* WHAT NEEDS TO BE DONE:
Only one stretch of the data below is wanted: the lines from the one with "### Creating a New Group" through the one with "### Adding Users to a Group", repeated exactly.

* INFORMATION SHOWN:
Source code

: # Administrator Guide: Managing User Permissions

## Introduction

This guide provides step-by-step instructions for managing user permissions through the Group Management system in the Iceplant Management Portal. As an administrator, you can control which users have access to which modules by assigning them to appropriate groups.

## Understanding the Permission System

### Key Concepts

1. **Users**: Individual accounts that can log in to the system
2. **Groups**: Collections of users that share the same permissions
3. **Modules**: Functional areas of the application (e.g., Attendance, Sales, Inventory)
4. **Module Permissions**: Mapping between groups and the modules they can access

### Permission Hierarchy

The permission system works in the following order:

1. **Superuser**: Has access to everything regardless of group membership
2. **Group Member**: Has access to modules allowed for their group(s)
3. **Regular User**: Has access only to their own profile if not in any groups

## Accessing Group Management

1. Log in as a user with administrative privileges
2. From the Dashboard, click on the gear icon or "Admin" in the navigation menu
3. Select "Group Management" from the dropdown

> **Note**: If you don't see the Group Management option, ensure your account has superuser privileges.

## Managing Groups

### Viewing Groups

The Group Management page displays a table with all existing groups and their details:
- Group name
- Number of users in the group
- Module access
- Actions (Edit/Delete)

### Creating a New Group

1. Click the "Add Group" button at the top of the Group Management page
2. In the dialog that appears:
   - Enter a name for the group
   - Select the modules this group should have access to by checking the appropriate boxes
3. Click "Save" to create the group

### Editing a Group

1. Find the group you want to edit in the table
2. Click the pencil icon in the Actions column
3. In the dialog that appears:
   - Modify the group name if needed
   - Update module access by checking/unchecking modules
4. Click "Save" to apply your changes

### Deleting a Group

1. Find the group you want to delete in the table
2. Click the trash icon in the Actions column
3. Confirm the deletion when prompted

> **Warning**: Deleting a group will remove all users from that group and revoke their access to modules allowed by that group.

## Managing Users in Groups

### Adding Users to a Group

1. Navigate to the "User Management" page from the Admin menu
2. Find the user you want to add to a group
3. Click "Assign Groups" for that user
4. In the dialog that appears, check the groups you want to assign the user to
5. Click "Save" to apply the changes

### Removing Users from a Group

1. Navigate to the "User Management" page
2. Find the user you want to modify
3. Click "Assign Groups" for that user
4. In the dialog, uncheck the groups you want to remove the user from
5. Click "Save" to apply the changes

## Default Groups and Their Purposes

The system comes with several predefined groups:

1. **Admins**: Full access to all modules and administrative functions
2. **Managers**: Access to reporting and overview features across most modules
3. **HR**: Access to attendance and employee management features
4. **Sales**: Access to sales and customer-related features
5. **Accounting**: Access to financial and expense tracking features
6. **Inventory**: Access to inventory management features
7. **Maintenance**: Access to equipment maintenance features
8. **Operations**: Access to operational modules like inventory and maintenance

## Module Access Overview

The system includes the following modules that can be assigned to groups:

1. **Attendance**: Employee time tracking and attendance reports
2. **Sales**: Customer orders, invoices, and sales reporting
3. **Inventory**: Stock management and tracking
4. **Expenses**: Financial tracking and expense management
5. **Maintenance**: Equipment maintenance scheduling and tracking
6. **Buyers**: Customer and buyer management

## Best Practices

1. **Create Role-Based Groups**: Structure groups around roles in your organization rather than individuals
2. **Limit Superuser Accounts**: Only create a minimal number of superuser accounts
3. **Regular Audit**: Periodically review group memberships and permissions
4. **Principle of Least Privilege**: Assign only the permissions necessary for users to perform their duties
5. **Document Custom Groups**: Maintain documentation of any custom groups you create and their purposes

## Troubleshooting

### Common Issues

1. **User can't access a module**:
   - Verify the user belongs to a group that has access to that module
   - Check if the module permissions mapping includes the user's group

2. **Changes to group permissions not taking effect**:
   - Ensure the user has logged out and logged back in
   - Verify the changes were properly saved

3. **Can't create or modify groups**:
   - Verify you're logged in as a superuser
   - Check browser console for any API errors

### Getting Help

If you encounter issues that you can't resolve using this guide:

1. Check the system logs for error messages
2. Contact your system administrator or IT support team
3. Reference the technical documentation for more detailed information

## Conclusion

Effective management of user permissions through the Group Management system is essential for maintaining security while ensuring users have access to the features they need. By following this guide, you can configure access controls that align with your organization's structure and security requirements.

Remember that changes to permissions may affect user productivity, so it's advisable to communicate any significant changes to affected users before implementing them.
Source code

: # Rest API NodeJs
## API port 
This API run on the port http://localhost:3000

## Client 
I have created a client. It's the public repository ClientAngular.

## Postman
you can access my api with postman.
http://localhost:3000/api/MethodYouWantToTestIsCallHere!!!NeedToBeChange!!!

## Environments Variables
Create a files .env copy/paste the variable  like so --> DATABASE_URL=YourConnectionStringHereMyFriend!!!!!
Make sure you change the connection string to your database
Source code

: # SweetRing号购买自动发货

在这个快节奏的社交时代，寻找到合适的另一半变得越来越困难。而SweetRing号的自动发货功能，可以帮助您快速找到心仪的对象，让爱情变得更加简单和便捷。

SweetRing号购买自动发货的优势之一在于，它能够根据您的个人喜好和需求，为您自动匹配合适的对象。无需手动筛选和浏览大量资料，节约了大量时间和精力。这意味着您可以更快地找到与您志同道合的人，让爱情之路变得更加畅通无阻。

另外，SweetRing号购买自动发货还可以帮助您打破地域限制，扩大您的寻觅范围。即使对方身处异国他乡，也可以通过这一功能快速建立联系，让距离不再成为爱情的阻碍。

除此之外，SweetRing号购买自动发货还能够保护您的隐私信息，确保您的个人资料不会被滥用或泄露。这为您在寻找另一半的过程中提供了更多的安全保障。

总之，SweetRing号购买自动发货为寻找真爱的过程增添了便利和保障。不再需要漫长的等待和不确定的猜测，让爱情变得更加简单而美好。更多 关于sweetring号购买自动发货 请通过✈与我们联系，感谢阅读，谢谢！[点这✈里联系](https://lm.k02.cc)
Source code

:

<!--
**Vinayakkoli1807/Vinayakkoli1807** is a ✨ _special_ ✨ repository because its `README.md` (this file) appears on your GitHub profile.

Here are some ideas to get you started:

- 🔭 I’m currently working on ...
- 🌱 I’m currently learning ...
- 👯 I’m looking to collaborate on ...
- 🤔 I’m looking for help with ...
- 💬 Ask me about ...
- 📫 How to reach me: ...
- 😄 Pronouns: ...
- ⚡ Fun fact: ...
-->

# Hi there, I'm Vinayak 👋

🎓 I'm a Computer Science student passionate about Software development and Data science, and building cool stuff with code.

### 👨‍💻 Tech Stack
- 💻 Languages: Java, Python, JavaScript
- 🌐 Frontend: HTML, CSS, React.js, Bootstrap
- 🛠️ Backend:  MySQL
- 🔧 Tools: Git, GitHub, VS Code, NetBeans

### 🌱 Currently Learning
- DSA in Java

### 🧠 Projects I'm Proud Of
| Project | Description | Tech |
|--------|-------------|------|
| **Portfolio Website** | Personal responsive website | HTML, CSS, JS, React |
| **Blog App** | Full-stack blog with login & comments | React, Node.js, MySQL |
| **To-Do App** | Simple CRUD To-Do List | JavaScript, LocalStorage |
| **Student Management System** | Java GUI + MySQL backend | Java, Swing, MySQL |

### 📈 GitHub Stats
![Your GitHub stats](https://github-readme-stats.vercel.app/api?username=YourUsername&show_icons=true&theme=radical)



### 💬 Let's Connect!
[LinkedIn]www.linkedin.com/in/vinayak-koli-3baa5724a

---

* SOLVED EXERCISE:
### Creating a New Group

1. Click the "Add Group" button at the top of the Group Management page
2. In the dialog that appears:
   - Enter a name for the group
   - Select the modules this group should have access to by checking the appropriate boxes
3. Click "Save" to create the group

### Editing a Group

1. Find the group you want to edit in the table
2. Click the pencil icon in the Actions column
3. In the dialog that appears:
   - Modify the group name if needed
   - Update module access by checking/unchecking modules
4. Click "Save" to apply your changes

### Deleting a Group

1. Find the group you want to delete in the table
2. Click the trash icon in the Actions column
3. Confirm the deletion when prompted

> **Warning**: Deleting a group will remove all users from that group and revoke their access to modules allowed by that group.

## Managing Users in Groups

### Adding Users to a Group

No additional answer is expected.